In this article from the MFA Fundamental Series, you’ll not only learn what an economic calendar is, but also how to use it in combination with MFA’s analytical and news-based signals to make more accurate trading decisions.
What Is the Economic Calendar? | A Tool for Forecasting Market Shocks
The economic calendar is a time-based table that lists the exact release times of impactful economic data, official speeches, and key reports.
Each news item typically includes three important pieces of information:
• Time of release
• Market forecast
• Actual result
These help traders anticipate volatility and prepare their strategy ahead of time.
Which News Events Are Most Important?
News Event | Short Description | Market Impact |
NFP (Non-Farm Payrolls) | U.S. employment data | Very High |
Interest Rate Decisions | Central bank policy rates | Very High |
CPI (Consumer Price Index) | National inflation rate | High |
GDP | Country’s economic growth | Medium to High |
Central Bank Speeches | Policy guidance from figures like Powell or Lagarde | Very High |
How to Use the Economic Calendar – Step by Step
1. Set Your Time Zone
Adjust the calendar to match your local time so you can follow releases accurately.
2. Filter for High-Impact News
Focus only on the most important news events (usually marked in red).
3. Check the Related Currency Pair
For example, USD news can directly impact EUR/USD, GBP/USD, and XAU/USD.

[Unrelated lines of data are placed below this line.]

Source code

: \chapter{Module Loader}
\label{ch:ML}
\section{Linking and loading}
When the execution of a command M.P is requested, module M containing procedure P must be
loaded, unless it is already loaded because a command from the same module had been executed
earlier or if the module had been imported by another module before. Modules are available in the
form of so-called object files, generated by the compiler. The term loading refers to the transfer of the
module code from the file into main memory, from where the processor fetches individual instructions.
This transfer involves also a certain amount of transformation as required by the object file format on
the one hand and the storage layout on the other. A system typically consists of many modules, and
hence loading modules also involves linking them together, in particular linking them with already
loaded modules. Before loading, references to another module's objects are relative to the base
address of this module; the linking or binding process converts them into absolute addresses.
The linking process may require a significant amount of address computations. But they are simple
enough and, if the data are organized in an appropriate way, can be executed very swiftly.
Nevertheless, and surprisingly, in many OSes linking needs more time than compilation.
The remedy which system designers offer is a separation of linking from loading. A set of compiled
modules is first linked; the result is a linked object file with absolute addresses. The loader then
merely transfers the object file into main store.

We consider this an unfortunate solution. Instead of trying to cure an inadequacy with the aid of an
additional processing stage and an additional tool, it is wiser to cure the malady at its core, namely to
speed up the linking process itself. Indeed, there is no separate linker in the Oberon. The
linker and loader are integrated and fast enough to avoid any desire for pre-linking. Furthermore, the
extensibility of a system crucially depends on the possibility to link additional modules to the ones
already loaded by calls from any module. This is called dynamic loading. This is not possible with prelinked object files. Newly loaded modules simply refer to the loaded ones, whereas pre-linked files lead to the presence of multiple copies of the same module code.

4. Compare Actual vs. Forecast
• If Actual > Forecast, the effect is usually bullish.
• If Actual < Forecast, the effect tends to be bearish.
However, always remember: the market doesn’t always react logically!
5. Avoid or Prepare for Trading During News
During major releases, spreads increase and volatility spikes. Either avoid trading or have a specialized plan for such scenarios.
How MFA Helps You Use the Economic Calendar
MFA news signals help traders:
• Before the news: Identify potential entry or exit zones
• During the news: React quickly using real-time alerts
• After the news: Understand price behavior and refine your response
The biggest advantage? You don’t need to analyze every release yourself — MFA delivers a summary and signal in real-time.
Pro Tips for Using the Calendar Like a Pro
• In lower timeframes like M5, news volatility can be extreme.
• Slippage is common during news events — manage risk accordingly.
• The economic calendar isn’t just for fundamental traders. Even technical traders need to know when not to trade.
FAQs
What’s the best economic calendar?
Websites like Forex Factory, Investing.com, and Myfxbook offer great tools — but MFA includes a built-in calendar dashboard for clients.
Should I trade every news event?
Not necessarily. Sometimes, the smartest decision is to observe and wait.
What if a news result contradicts my analysis?
If you don’t have a plan in place, it’s better to exit. One news release can invalidate all your technical setups.
Conclusion | The Economic Calendar Is a Trader’s Third Eye
If you’re aiming for professional trading, ignoring the economic calendar makes your journey harder.
Combining accurate economic timing with MFA signals and a personal trading plan gives you an edge in both calm and volatile markets.
Every trader who understands the difference between “before the news” and “after the news” gains more control and confidence — and ultimately, better results.